* **TASK OBJECTIVE**
From the entries below, please output exactly the lines starting at the one containing "немає необхідності відстежувати сигнал" and ending at the one containing "експериментів для одного", both included.

▬▬▬

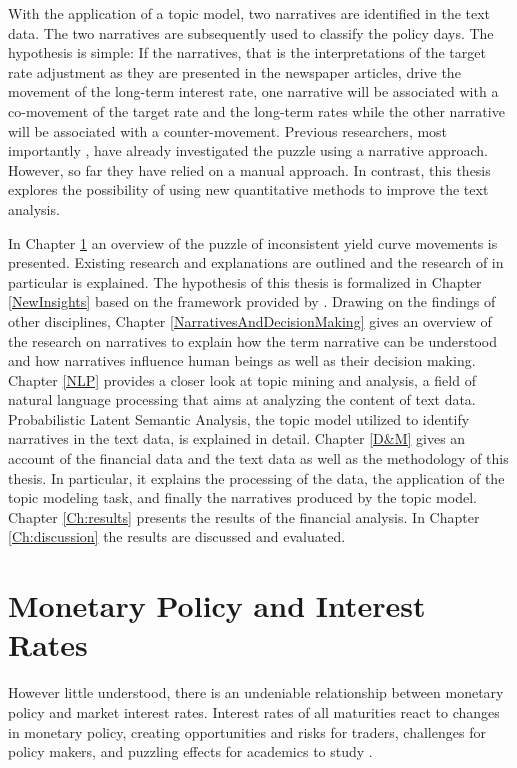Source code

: \documentclass[11pt,a4paper,english,oneside]{book}
\numberwithin{equation}{chapter}
\begin{document}
With the application of a topic model, two narratives are identified in the text data. The two narratives are subsequently used to classify the policy days. The hypothesis is simple: If the narratives, that is the interpretations of the target rate adjustment as they are presented in the newspaper articles, drive the movement of the long-term interest rate, one narrative will be associated with a co-movement of the target rate and the long-term rates while the other narrative will be associated with a counter-movement. Previous researchers, most importantly \citet{Ellingsen.2003}, have already investigated the puzzle using a narrative approach. However, so far they have relied on a manual approach. In contrast, this thesis explores the possibility of using new quantitative methods to improve the text analysis. 

In Chapter \ref{MonetaryPolicy} an overview of the puzzle of inconsistent yield curve movements is presented. Existing research and explanations are outlined and the research of \citet{Ellingsen.2003} in particular is explained. The hypothesis of this thesis is formalized in Chapter \ref{NewInsights} based on the framework provided by \citet{Ellingsen.2003}.
Drawing on the findings of other disciplines, Chapter \ref{NarrativesAndDecisionMaking} gives an overview of the research on narratives to explain how the term narrative can be understood and how narratives influence human beings as well as their decision making.
Chapter \ref{NLP} provides a closer look at topic mining and analysis, a field of natural language
processing that aims at analyzing the content of text data. Probabilistic Latent Semantic Analysis, the topic model utilized to identify narratives in the text data, is explained in detail. 
Chapter \ref{D&M} gives an account of the financial data and the text data as well as the methodology of this thesis. In particular, it explains the processing of the data, the application of the topic modeling task, and finally the narratives produced by the topic model. 
Chapter \ref{Ch:results} presents the results of the financial analysis. In Chapter \ref{Ch:discussion} the results are discussed and evaluated.



\chapter{Monetary Policy and Interest Rates} \label{MonetaryPolicy}
 
\noindent However little understood, there is an undeniable relationship between monetary policy and market interest rates. Interest rates of all maturities react to changes in monetary policy, creating opportunities and risks for traders, challenges for policy makers, and puzzling effects for academics to study \citep[p. 1594]{Ellingsen.2001}. 
\end{document}
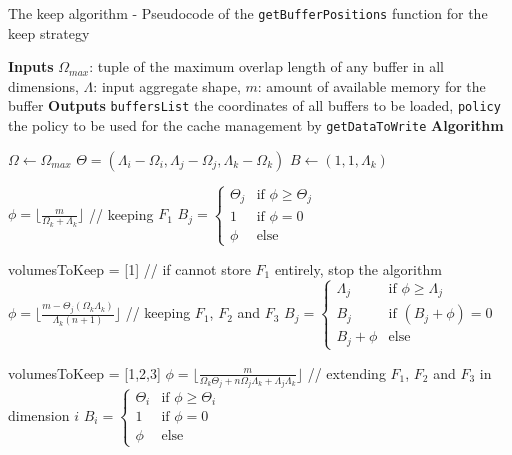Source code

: \documentclass[conference]{IEEEtran}
\begin{document}
\begin{algorithm}
  \caption{The keep algorithm - Pseudocode of the \texttt{getBufferPositions} function for the keep strategy}
  \label{algo:getbuffersposition}
  \begin{algorithmic}[1]
  \STATE \textbf{Inputs}
  \STATE $\Omega_{max}$: tuple of the maximum overlap length
  of any buffer in all dimensions,
  \STATE $\Lambda$: input aggregate shape,
  \STATE $m$: amount of available memory for the buffer
  \STATE
  \STATE \textbf{Outputs}
  \STATE \texttt{buffersList} the coordinates of all buffers to be loaded,
  \STATE \texttt{policy} the policy to be used for the cache management by \texttt{getDataToWrite}
  \STATE
  \STATE \textbf{Algorithm}

  \STATE $\Omega \leftarrow \Omega_{max}$
  \STATE $\Theta = (\Lambda_i - \Omega_i, \Lambda_j - \Omega_j, \Lambda_k - \Omega_k)$
  \STATE $B \leftarrow (1,1,\Lambda_k)$

  \STATE $\phi = \lfloor \frac{m}{\Omega_k + \Lambda_k} \rfloor$ // keeping $F_1$
  \STATE $B_j = \begin{cases}
    \Theta_j & \textrm{if }\phi \geq \Theta_j \\
    1 & \textrm{if }\phi = 0 \\
    \phi & \textrm{else}
  \end{cases}$

    \STATE volumesToKeep = [1] // if cannot store $F_1$ entirely, stop the algorithm
  \ELSE
    \STATE $\phi = \lfloor \frac{m-\Theta_j(\Omega_k\Lambda_k)}{\Lambda_k(n+1)} \rfloor$  // keeping $F_1$, $F_2$ and $F_3$
    \STATE $B_j = \begin{cases}
      \Lambda_j & \textrm{if }\phi \geq \Lambda_j \\
      B_j & \textrm{if }(B_j+\phi) = 0 \\
      B_j + \phi & \textrm{else}
    \end{cases}$

      \STATE volumesToKeep = [1,2,3]
    \ELSE
      \STATE $\phi = \lfloor \frac{m}{\Omega_k\Theta_j + n\Omega_j\Lambda_k + \Lambda_j\Lambda_k} \rfloor$ // extending $F_1$, $F_2$ and $F_3$ in dimension $i$
      \STATE $B_i = \begin{cases}
        \Theta_i & \textrm{if }\phi \geq \Theta_i \\
        1 & \textrm{if }\phi = 0 \\
        \phi & \textrm{else}
      \end{cases}$


\end{algorithmic}
\end{algorithm}
\end{document}
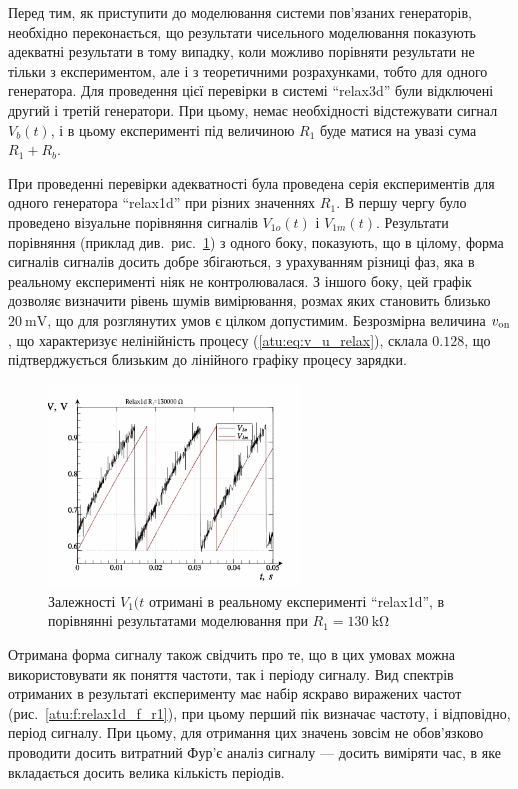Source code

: Перед тим, як приступити до моделювання системи пов'язаних
генераторів, необхідно переконається, що результати
чисельного моделювання показують адекватні результати в
тому випадку, коли можливо порівняти результати не тільки з
експериментом, але і з теоретичними розрахунками, тобто для
одного генератора. Для проведення цієї перевірки в системі
``relax3d'' були відключені другий і третій генератори. При цьому,
немає необхідності відстежувати сигнал
$ V_b (t) $, і в цьому експерименті під величиною
$ R_1 $ буде матися на увазі сума
$ R_1 + R_b $.

При проведенні перевірки адекватності була проведена серія
експериментів для одного генератора ``relax1d'' при різних значеннях
$R_1$. В першу чергу було проведено візуальне порівняння сигналів
$V_{1o}(t) $ і
$V_{1m}(t) $. Результати порівняння (приклад
див.~рис.~\ref{atu:f:relax1d_read_cmp-p_t_r1}) з одного боку, показують, що в
цілому, форма сигналів сигналів досить добре збігаються, з
урахуванням різниці фаз, яка в реальному експерименті ніяк не
контролювалася. З іншого боку, цей графік дозволяє визначити
рівень шумів вимірювання, розмах яких становить близько
$ \SI{20}{\milli \volt} $, що для розглянутих умов є цілком
допустимим. Безрозмірна величина
$ v _\mathrm{on} $, що характеризує нелінійність процесу (\ref{atu:eq:v_u_relax}),
склала
$ 0.128 $, що підтверджується близьким до лінійного графіку процесу
зарядки.



\begin{figure}[htb!]
  \centerline{\includegraphics[width=0.6\textwidth]{p/relax1d_read_cmp-p_t_r1=130k.png} }
\caption{Залежності $V_1(t $ отримані в реальному експерименті ``relax1d'', в порівнянні результатами моделювання при $ R_1 = \SI{130}{\kilo \ohm} $}
\label{atu:f:relax1d_read_cmp-p_t_r1}
\end{figure}

Отримана форма сигналу також свідчить про те, що в цих умовах
можна використовувати як поняття частоти, так і періоду
сигналу. Вид спектрів отриманих в результаті експерименту має
набір яскраво виражених частот (рис.~\ref{atu:f:relax1d_f_r1}), при
цьому перший пік визначає частоту, і відповідно, період
сигналу. При цьому, для отримання цих значень зовсім не
обов'язково проводити досить витратний Фур'є аналіз сигналу ---
досить виміряти час, в яке вкладається досить велика кількість
періодів.


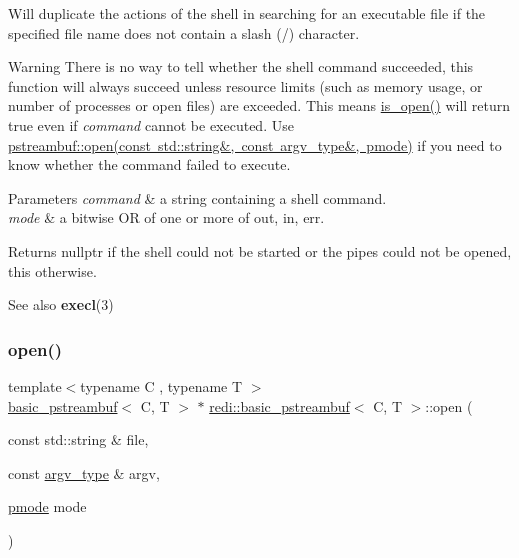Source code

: Will duplicate the actions of the shell in searching for an executable file if the specified file name does not contain a slash (/) character.

\begin{DoxyWarning}{Warning}
There is no way to tell whether the shell command succeeded, this function will always succeed unless resource limits (such as memory usage, or number of processes or open files) are exceeded. This means \mbox{\hyperlink{classredi_1_1basic__pstreambuf_af28fab6dc978b25c92740400512a61bc}{is\+\_\+open()}} will return true even if {\itshape command} cannot be executed. Use \mbox{\hyperlink{classredi_1_1basic__pstreambuf_a2dd6e94de1a2fa0e9e4505934b246aec}{pstreambuf\+::open(const std\+::string\&, const argv\+\_\+type\&, pmode)}} if you need to know whether the command failed to execute.
\end{DoxyWarning}

\begin{DoxyParams}{Parameters}
{\em command} & a string containing a shell command. \\
\hline
{\em mode} & a bitwise OR of one or more of {\ttfamily out}, {\ttfamily in}, {\ttfamily err}. \\
\hline
\end{DoxyParams}
\begin{DoxyReturn}{Returns}
nullptr if the shell could not be started or the pipes could not be opened, {\ttfamily this} otherwise. 
\end{DoxyReturn}
\begin{DoxySeeAlso}{See also}
{\bfseries execl}(3) 
\end{DoxySeeAlso}
\mbox{\label{classredi_1_1basic__pstreambuf_a2dd6e94de1a2fa0e9e4505934b246aec}} 
\subsubsection{\texorpdfstring{open()}{open()}\hspace{0.1cm}{\footnotesize\ttfamily [2/2]}}
{\footnotesize\ttfamily template$<$typename C , typename T $>$ \\
\mbox{\hyperlink{classredi_1_1basic__pstreambuf}{basic\+\_\+pstreambuf}}$<$ C, T $>$ $\ast$ \mbox{\hyperlink{classredi_1_1basic__pstreambuf}{redi\+::basic\+\_\+pstreambuf}}$<$ C, T $>$\+::open (\begin{DoxyParamCaption}\item[{const std\+::string \&}]{file,  }\item[{const \mbox{\hyperlink{structredi_1_1pstreams_af902b894b095c1875e96c10129489467}{argv\+\_\+type}} \&}]{argv,  }\item[{\mbox{\hyperlink{structredi_1_1pstreams_a1eae4aad88812af03a0fbb3ec13c50b7}{pmode}}}]{mode }\end{DoxyParamCaption})}



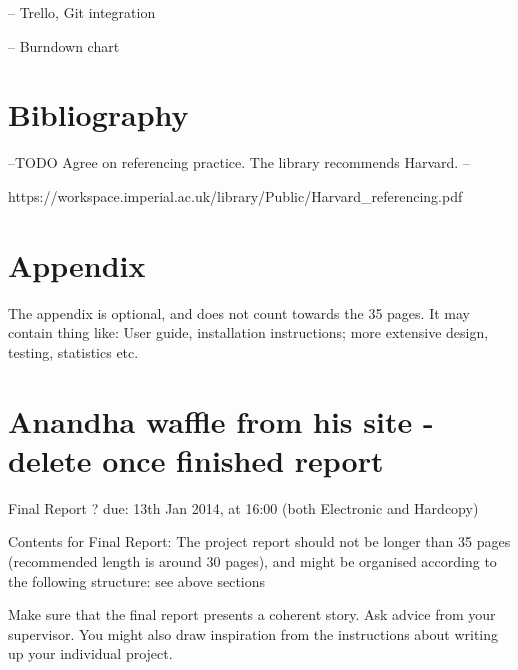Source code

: \documentclass[a4paper, 11pt]{article}
\begin{document}
    -- Trello, Git integration

    -- Burndown chart


\section{Bibliography}
  \printbibliography

  --TODO Agree on referencing practice. The library recommends Harvard. --

  https://workspace.imperial.ac.uk/library/Public/Harvard\_referencing.pdf

\section{Appendix}
  The appendix is optional, and does not count towards the 35 pages. It may
  contain thing like: User guide, installation instructions; more extensive
  design, testing, statistics etc.


\section{Anandha waffle from his site - delete once finished report}
  Final Report ? due: 13th Jan 2014, at 16:00 (both Electronic and Hardcopy)

  Contents for Final Report: The project report should not be longer than 35
  pages (recommended length is around 30 pages), and might be organised
  according to the following structure: see above sections

  Make sure that the final report presents a coherent story. Ask advice from
  your supervisor. You might also draw inspiration from the instructions about
  writing up your individual project.
\end{document}

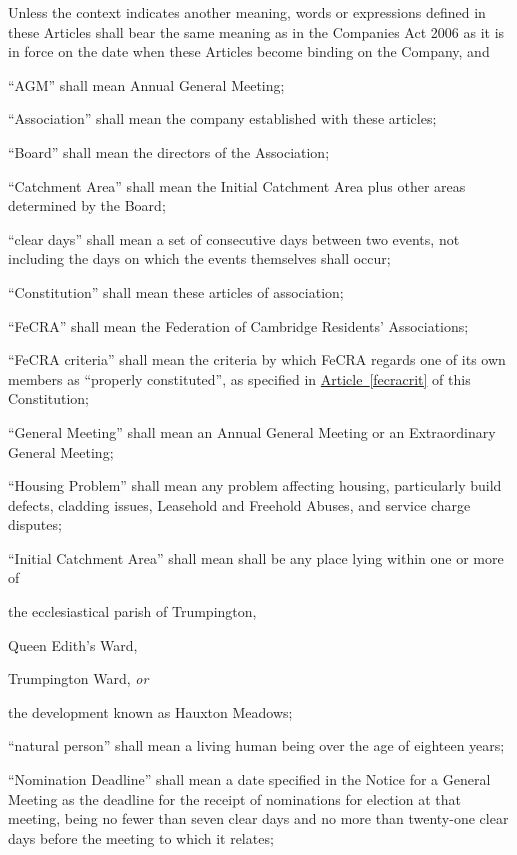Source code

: \documentclass[12pt]{article}
\newcommand{\EC}[0]{Board}
\newcommand{\LAFA}[0]{Leasehold and Freehold Abuses}
\newcommand{\ITor}[0]{\textit{or}}
\newcommand{\definition}[2]{\item ``#1'' shall mean #2}
\newcommand{\articleref}[1]{\hyperref[#1]{Article~\ref*{#1}}}
\begin{document}
Unless the context indicates another meaning, words or expressions
defined in these Articles shall bear the same meaning as in the
Companies Act 2006 as it is in force on the date when these Articles
become binding on the Company, and

  \begin{constenum}

    \definition{AGM}{Annual General Meeting};

    \definition{Association}{the company established with these articles};

    \definition{\EC{}}{the directors of the Association};

    \definition{Catchment Area}{the Initial Catchment Area plus
      other areas determined by the \EC{}};

    \definition{clear days}{a set of consecutive days between two events, not
      including the days on which the events themselves shall occur};

    \definition{Constitution}{these articles of association};

    \definition{FeCRA}{the Federation of Cambridge Residents'
      Associations};

    \definition{FeCRA criteria}{the criteria by which FeCRA regards
      one of its own members as ``properly constituted'', as specified
      in \articleref{fecracrit} of this Constitution};

    \definition{General Meeting}{an Annual General Meeting or an
      Extraordinary General Meeting};

    \definition{Housing Problem}{any problem affecting housing,
      particularly build defects, cladding issues, 
      \LAFA, and service charge disputes};

    \definition{Initial Catchment Area}{shall be any place lying
      within one or more of
      \begin{constenum}
      \item the ecclesiastical parish of Trumpington,
      \item Queen Edith's Ward,
      \item Trumpington Ward,
        \ITor
      \item the development known as Hauxton Meadows;
      \end{constenum}
    }

    \definition{natural person}{a living human being over the age of eighteen
      years};

    \definition{Nomination Deadline}{a date specified in the Notice for
      a General Meeting as the deadline for the receipt of nominations
      for election at that meeting, being no fewer than seven clear
      days and no more than twenty-one clear days before the meeting
      to which it relates};


\end{constenum}
\end{document}

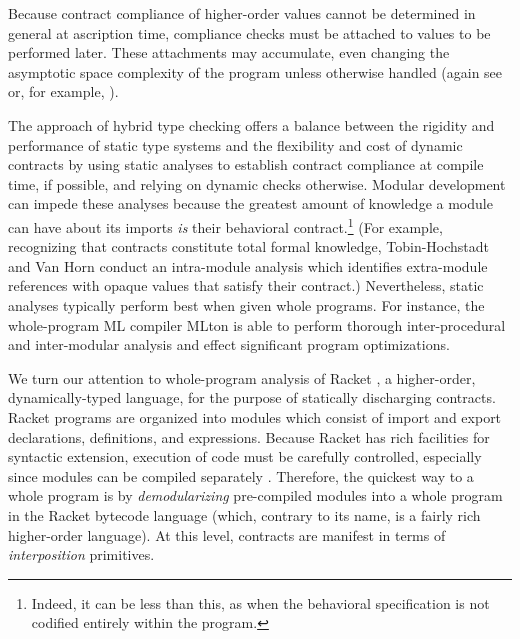 \documentclass{sigplanconf}
\begin{document}
Because contract compliance of higher-order values cannot be determined in general at ascription time, compliance checks must be attached to values to be performed later.
These attachments may accumulate, even changing the asymptotic space complexity of the program \cite{herman2010space} unless otherwise handled (again see \cite{herman2010space} or, for example, \cite{siek2010threesomes}).


The approach of hybrid type checking \cite{flanagan2006hybrid} offers a balance between the rigidity and performance of static type systems and the flexibility and cost of dynamic contracts by using static analyses to establish contract compliance at compile time, if possible, and relying on dynamic checks otherwise.
Modular development can impede these analyses because the greatest amount of knowledge a module can have about its imports \emph{is} their behavioral contract.\footnote{Indeed, it can be less than this, as when the behavioral specification is not codified entirely within the program.}
(For example, recognizing that contracts constitute total formal knowledge, Tobin-Hochstadt and Van Horn \cite{tobin2012higher} conduct an intra-module analysis which identifies extra-module references with opaque values that satisfy their contract.)
Nevertheless, static analyses typically perform best when given whole programs.
For instance, the whole-program ML compiler MLton \cite{weeks2006whole} is able to perform thorough inter-procedural and inter-modular analysis and effect significant program optimizations.

We turn our attention to whole-program analysis of Racket \cite{plt-tr1}, a higher-order, dynamically-typed language, for the purpose of statically discharging contracts.
Racket programs are organized into modules which consist of import and export declarations, definitions, and expressions.
Because Racket has rich facilities for syntactic extension, execution of code must be carefully controlled, especially since modules can be compiled separately \cite{flatt2002composable}.
Therefore, the quickest way to a whole program is by \emph{demodularizing} pre-compiled modules into a whole program in the Racket bytecode language (which, contrary to its name, is a fairly rich higher-order language).
At this level, contracts are manifest in terms of \emph{interposition} primitives.
\end{document}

▬▬▬

* **SOLUTION TO THE PROBLEM**
немає необхідності відстежувати сигнал
$ V_b (t) $, і в цьому експерименті під величиною
$ R_1 $ буде матися на увазі сума
$ R_1 + R_b $.

При проведенні перевірки адекватності була проведена серія
експериментів для одного генератора ``relax1d'' при різних значеннях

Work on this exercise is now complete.